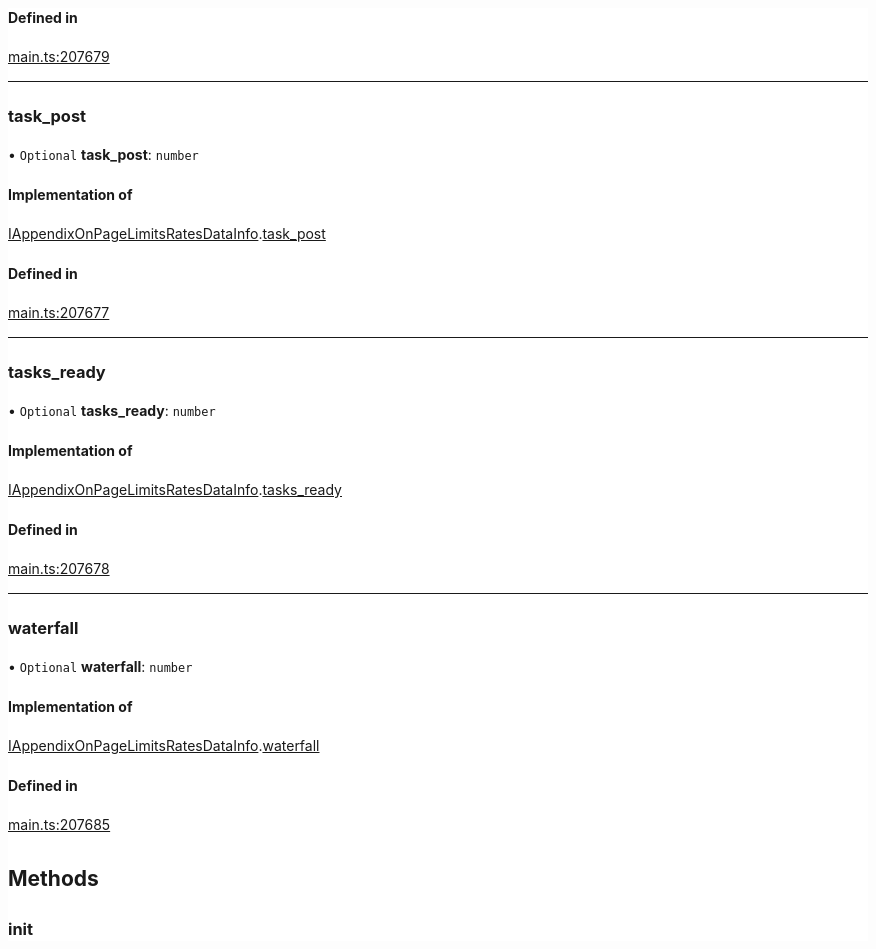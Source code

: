 #### Defined in

[main.ts:207679](https://github.com/dataforseo/TypeScriptClient/blob/7ca1aa4/main.ts#L207679)

___


### task\_post

• `Optional` **task\_post**: `number`

#### Implementation of

[IAppendixOnPageLimitsRatesDataInfo](../interfaces/IAppendixOnPageLimitsRatesDataInfo.md).[task_post](../interfaces/IAppendixOnPageLimitsRatesDataInfo.md#task_post)

#### Defined in

[main.ts:207677](https://github.com/dataforseo/TypeScriptClient/blob/7ca1aa4/main.ts#L207677)

___


### tasks\_ready

• `Optional` **tasks\_ready**: `number`

#### Implementation of

[IAppendixOnPageLimitsRatesDataInfo](../interfaces/IAppendixOnPageLimitsRatesDataInfo.md).[tasks_ready](../interfaces/IAppendixOnPageLimitsRatesDataInfo.md#tasks_ready)

#### Defined in

[main.ts:207678](https://github.com/dataforseo/TypeScriptClient/blob/7ca1aa4/main.ts#L207678)

___


### waterfall

• `Optional` **waterfall**: `number`

#### Implementation of

[IAppendixOnPageLimitsRatesDataInfo](../interfaces/IAppendixOnPageLimitsRatesDataInfo.md).[waterfall](../interfaces/IAppendixOnPageLimitsRatesDataInfo.md#waterfall)

#### Defined in

[main.ts:207685](https://github.com/dataforseo/TypeScriptClient/blob/7ca1aa4/main.ts#L207685)

## Methods

### init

▶ _PROBLEM TO SOLVE_
Report each line of the material in which the string "dataforseo" occurs.

▶ _EXERCISE OUTPUT_
[main.ts:207679](https://github.com/dataforseo/TypeScriptClient/blob/7ca1aa4/main.ts#L207679)
[main.ts:207677](https://github.com/dataforseo/TypeScriptClient/blob/7ca1aa4/main.ts#L207677)
[main.ts:207678](https://github.com/dataforseo/TypeScriptClient/blob/7ca1aa4/main.ts#L207678)
[main.ts:207685](https://github.com/dataforseo/TypeScriptClient/blob/7ca1aa4/main.ts#L207685)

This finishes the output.